- Extracted entries:
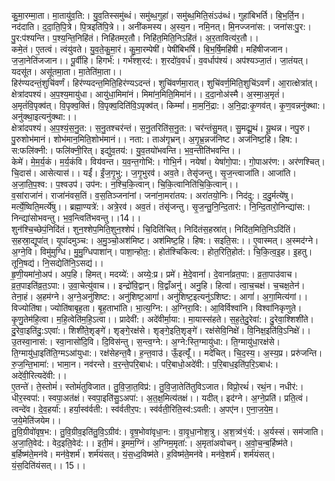

  
कु॒मा॒रम्मा॒ता। मा॒तायु॑व॒ति:। यु॒व॒तिस्समु॑ब्धं। समु॑ब्ध॒गुहा॑। समु॑ब्ध॒मिति॒संऽउ॑ब्धं। गुहा॑बिभर्ति। बि॒भ॒र्ति॒न। नद॑दाति। द॒दा॒ति॒पि॒त्रे। पि॒त्रइति॑पि॒त्रे।। अनी॑कमस्य। अ॒स्य॒न। नमि॒नत्। मि॒नज्जना॑स:। जना॑स:पु॒र:। पु॒र:प॑श्यन्ति। प॒श्य॒न्ति॒निहि॑तं। निहि॑तमर॒तौ। निहि॑त॒मिति॒निऽहि॑तं। अ॒र॒तावित्य॑र॒तौ।।  
कमे॒तं। ए॒तत्वं। त्वंयु॑वते। यु॒व॒ते॒कु॒मा॒रं। कु॒मा॒रम्पेषी॑। पेषी॑बिभर्षि। बि॒भ॒र्षि॒महि॑षी। महि॑षीजजान। ज॒जा॒नेति॑जजान।। पू॒र्वीहि। हिगर्भ॑:। गर्भ॑श्श॒रद॑:। श॒रदो॑व॒वर्ध॑। व॒वर्धाप॑श्यं। अप॑श्यञ्जा॒तं। जा॒तंयत्। यदसू॑त। असू॑तमा॒ता। मा॒तेति॑मा॒ता।।  
हिर॑ण्यदन्तं॒शुचि॑वर्णं। हिर॑ण्यदन्त॒मिति॒हिर॑ण्यऽदन्तं। शुचि॑वर्णमा॒रात्। शुचि॑वर्ण॒मिति॒शुचि॑ऽवर्णं। आ॒रात्क्षेत्रा॑त्। क्षेत्रा॑दपश्यं। अ॒प॒श्य॒मायु॑धा। आयु॑धा॒मिमा॑नं। मिमा॑न॒मिति॒मिमा॑नं।। द॒दा॒नोअ॑स्मै। अ॒स्मा॒अ॒मृतं॑। अ॒मृतं॑वि॒पृक्व॑त्। वि॒पृक्व॒क्तिं। वि॒पृक्व॒दिति॑वि॒ऽपृक्व॑त्। किम्मां॑। मा॒म॒निं॒द्रा:। अ॒नि॒द्रा:कृ॒णव॑त्। कृ॒ण॒वन्ननु॑क्था:। अनु॑क्था॒इत्यनु॑क्था:।।  
क्षेत्रा॑दपश्यं। अ॒प॒श्यं॒स॒नु॒त:। स॒नु॒तश्चर॑न्तं। स॒नु॒तरिति॑स॒नु॒त:। चर॑न्तंसु॒मत्। सु॒मद्यू॒थं। यू॒थन्न। नपु॒रु। पु॒रुशोभ॑मानं। शोभ॑मान॒मिति॒शोभ॑मानं।। नता:। ताअ॑गृभ्रन्। अ॒गृ॒भ्र॒न्नज॑निष्ट। अज॑निष्ट॒हि। हिष:। स:फलि॑क्नी:। फलि॑क्नी॒रित्। इद्यु॑व॒तय॑:। यु॒व॒तयो॑भवन्ति। भ॒व॒न्तीति॑भवन्ति।।  
केमे॑। मे॒म॒र्य॒कं। म॒र्य॒कंवि। विय॑वन्त। य॒व॒न्त॒गोभि॑:। गोभि॒र्न। नयेषां॑। येषां॑गो॒पा:। गो॒पाअर॑ण:। अर॑णश्चित्। चि॒दास॑। आसेत्यास॑।। यईं॑। ईं॒ज॒गृ॒भु:। ज॒गृ॒भुरव॑। अव॒ते। तेसृ॑जन्तु। सृ॒ज॒न्त्वाजा॑ति। आजा॑ति। अ॒जा॒ति॒प॒श्व:। प॒श्वउप॑। उप॑न:। न॒श्चि॒कि॒त्वान्। चि॒कि॒त्वानिति॑चि॒कि॒त्वान्।।  
व॒सांराजा॑नं। राजा॑नंवस॒तिं। व॒स॒तिञ्जना॑नां। जना॑ना॒मरा॑तय:। अरा॑तयो॒निः। निद॑दु:। द॒दु॒र्मत्ये॑षु। मर्त्ये॒ष्विति॒मर्त्ये॑षु।। ब्रह्मा॒ण्यत्रे॑:। अत्रे॒रव॑। अव॒तं। तंसृ॑जन्तु। सृ॒ज॒न्तु॒नि॒न्दि॒तार॑:। नि॒न्दि॒तारो॒निन्द्या॑स:। निन्द्या॑सोभवन्तु। भ॒व॒न्त्विति॑भवन्तु।।14।।  
शुन॑श्चि॒च्छेपं॒निदि॑तं। शुन॒श्शेप॒मिति॒शुन॒श्शेपं॑। चि॒दिति॑चित्। निदि॑तंस॒हस्रा॑त्। निदि॑त॒मिति॒निऽदि॑तिं। स॒हस्रा॒द्यूपा॑त्। यूपा॑दमुञ्च:। अ॒मु॒ञ्चो॒अश॑मिष्ट। अश॑मिष्ट॒हि। हिष:। सइति॒स:।। ए॒वास्मत्। अ॒स्मद॑ग्ने। अ॒ग्ने॒वि। विमु॑मुग्धि। मु॒मु॒ग्धिपाशा॑न्। पाशा॒न्होत॒:। होत॑श्चिकित्व:। होत॒रिति॒होत॑:। चि॒कि॒त्व॒इ॒ह। इ॒हतु। तूनि॒षद्य॑। नि॒सद्येति॑नि॒ऽसद्य॑।।  
हृ॒णी॒यमा॑नो॒अप॑। अप॒हि। हिमत्। मदय्ये॑:। अय्ये॒:प्र। प्रमे॑। मे॒दे॒वानां॑। दे॒वानां॑व्रत॒पा:। व्र॒ता॒पाउ॑वाच। व्र॒त॒पाइति॑व्र॒त॒ऽपा:। उ॒वा॒चेत्यु॑वाच।। इन्द्रो॑वि॒द्वान्। वि॒द्वाँअनु॑। अनु॒हि। हित्वा॑। त्वा॒च॒चक्ष॑। च॒चक्ष॒तेन॑। तेना॒हं। अ॒हम॑ग्ने। अ॒ग्ने॒अनु॑शिष्ट:। अनु॑शिष्ट॒आगां॑। अनु॑शिष्ट॒इत्यनु॑ऽशिष्ट:। आगां॑। अ॒गा॒मित्य॑गां।।  
विज्योति॑षा। ज्योति॑षाबृह॒ता। बृ॒ह॒ताभा॑ति। भा॒त्य॒ग्नि:। अ॒ग्निरा॒वि:। आ॒विर्विश्वा॑नि। विश्वा॑निकृणुते। कृ॒णु॒तेम॑हि॒त्वा। म॒हि॒त्वेति॑म॒हि॒ऽत्वा।। प्रादेवी॑:। अदे॑वीर्मा॒या:। मा॒यास्स॑हते। स॒ह॒ते॒दु॒रेवा॑:। दु॒रेवा॒श्शिशी॑ते। दु॒रेवा॒इति॑दु॒:ऽएवा॑:। शिशी॑ते॒शृङ्गे॑। शृङ्गे॒रक्ष॑से। शृङ्गे॒इति॒शृङ्गे॑। रक्ष॑सेवि॒निक्षे॑। वि॒निक्ष॒इति॑वि॒ऽनिक्षे॑।।  
उ॒तस्वा॒नास॑:। स्वा॒नासो॑दि॒वि। दि॒विस॑न्तु। स॒न्त्व॒ग्ने:। अ॒ग्ने:स्ति॒ग्मायु॑धा:। ति॒ग्मायु॑धा॒रक्ष॑से। ति॒ग्मायु॑धा॒इति॑ति॒ग्मऽआ॑युधा:। रक्ष॑सेहन्त॒वै। ह॒न्त॒वाउ॑। ऊँ॒इत्यूँ॑।। मदे॑चित्। चि॒द॒स्य॒। अ॒स्य॒प्र। प्ररु॑जन्ति। रु॒ज॒न्ति॒भामा॑:। भामा॒न। नव॑रन्ते। व॒र॒न्ते॒परि॒बाध॑:। परि॒बाधो॒अदे॑वी:। प॒रि॒बाध॒इति॑प॒रि॒ऽबाध॑:। अदे॑वी॒रित्यदे॑वी:।।  
ए॒तन्ते॑। ते॒स्तोमं॑। स्तोमं॑तुविजात। तु॒वि॒जा॒त॒विप्र॑:। तु॒वि॒जा॒तेति॑तुविऽजात। विप्रो॒रथं॑। रथं॒न। नधीर॑:। धीर॒स्वपा॑:। स्वपा॒अत॑क्षं। स्वपा॒इति॑सु॒ऽअपा॑:। अ॒त॒क्ष॒मित्य॑तक्षं।। यदीत्। इद॑ग्ने। अ॒ग्ने॒प्रति॑। प्रति॒त्वं। त्वन्दे॑व। दे॒व॒हर्या॑:। हर्या॒स्व॑र्वती:। स्व॑र्वतीर॒प:। स्व॑र्वती॒रिति॒स्व॑:ऽवती:। अ॒पए॑न। ए॒ना॒ज॒ये॒म॒। ज॒ये॒मेति॑जयेम।।  
तु॒वि॒ग्रीवो॑वृष॒भ:। तु॒वि॒ग्रीव॒इति॑तु॒वि॒ऽग्रीव॑:। वृ॒ष॒भोवा॑वृधा॒न:। वा॒वृ॒धा॒नोश॒त्रु। अ॒श॒त्र्व॑१॒॑र्य:। अ॒र्यस्सं। सम॑जाति। अ॒जा॒ति॒वेद॑:। वेद॒इति॒वेद॑:।। इती॒मं। इ॒मम॒ग्निं। अ॒ग्निम॒मृता॑:। अ॒मृता॑अवोचन्। अ॒वो॒च॒न्ब॒र्हिष्म॑ते। ब॒र्हिष्म॑ते॒मन॑वे। मन॑वे॒शर्म॑। शर्म॑यंसत्। यं॒स॒ध्द॒विष्म॑ते। ह॒विष्म॑ते॒मन॑वे। मन॑वे॒शर्म॑। शर्म॑यंसत्। यं॒स॒दिति॑यंसत्।। 15।।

- Exercise goal: Only one stretch of the records above is wanted: the lines between the one holding "इ॒हतु। तूनि॒षद्य॑। नि॒सद्येति॑नि॒ऽसद्य॑।।" and the one holding "विज्योति॑षा। ज्योति॑षाबृह॒ता। बृ॒ह॒ताभा॑ति।", inclusive, reproduced exactly.

- Result for this task:
शुन॑श्चि॒च्छेपं॒निदि॑तं। शुन॒श्शेप॒मिति॒शुन॒श्शेपं॑। चि॒दिति॑चित्। निदि॑तंस॒हस्रा॑त्। निदि॑त॒मिति॒निऽदि॑तिं। स॒हस्रा॒द्यूपा॑त्। यूपा॑दमुञ्च:। अ॒मु॒ञ्चो॒अश॑मिष्ट। अश॑मिष्ट॒हि। हिष:। सइति॒स:।। ए॒वास्मत्। अ॒स्मद॑ग्ने। अ॒ग्ने॒वि। विमु॑मुग्धि। मु॒मु॒ग्धिपाशा॑न्। पाशा॒न्होत॒:। होत॑श्चिकित्व:। होत॒रिति॒होत॑:। चि॒कि॒त्व॒इ॒ह। इ॒हतु। तूनि॒षद्य॑। नि॒सद्येति॑नि॒ऽसद्य॑।।  
हृ॒णी॒यमा॑नो॒अप॑। अप॒हि। हिमत्। मदय्ये॑:। अय्ये॒:प्र। प्रमे॑। मे॒दे॒वानां॑। दे॒वानां॑व्रत॒पा:। व्र॒ता॒पाउ॑वाच। व्र॒त॒पाइति॑व्र॒त॒ऽपा:। उ॒वा॒चेत्यु॑वाच।। इन्द्रो॑वि॒द्वान्। वि॒द्वाँअनु॑। अनु॒हि। हित्वा॑। त्वा॒च॒चक्ष॑। च॒चक्ष॒तेन॑। तेना॒हं। अ॒हम॑ग्ने। अ॒ग्ने॒अनु॑शिष्ट:। अनु॑शिष्ट॒आगां॑। अनु॑शिष्ट॒इत्यनु॑ऽशिष्ट:। आगां॑। अ॒गा॒मित्य॑गां।।  
विज्योति॑षा। ज्योति॑षाबृह॒ता। बृ॒ह॒ताभा॑ति। भा॒त्य॒ग्नि:। अ॒ग्निरा॒वि:। आ॒विर्विश्वा॑नि। विश्वा॑निकृणुते। कृ॒णु॒तेम॑हि॒त्वा। म॒हि॒त्वेति॑म॒हि॒ऽत्वा।। प्रादेवी॑:। अदे॑वीर्मा॒या:। मा॒यास्स॑हते। स॒ह॒ते॒दु॒रेवा॑:। दु॒रेवा॒श्शिशी॑ते। दु॒रेवा॒इति॑दु॒:ऽएवा॑:। शिशी॑ते॒शृङ्गे॑। शृङ्गे॒रक्ष॑से। शृङ्गे॒इति॒शृङ्गे॑। रक्ष॑सेवि॒निक्षे॑। वि॒निक्ष॒इति॑वि॒ऽनिक्षे॑।।  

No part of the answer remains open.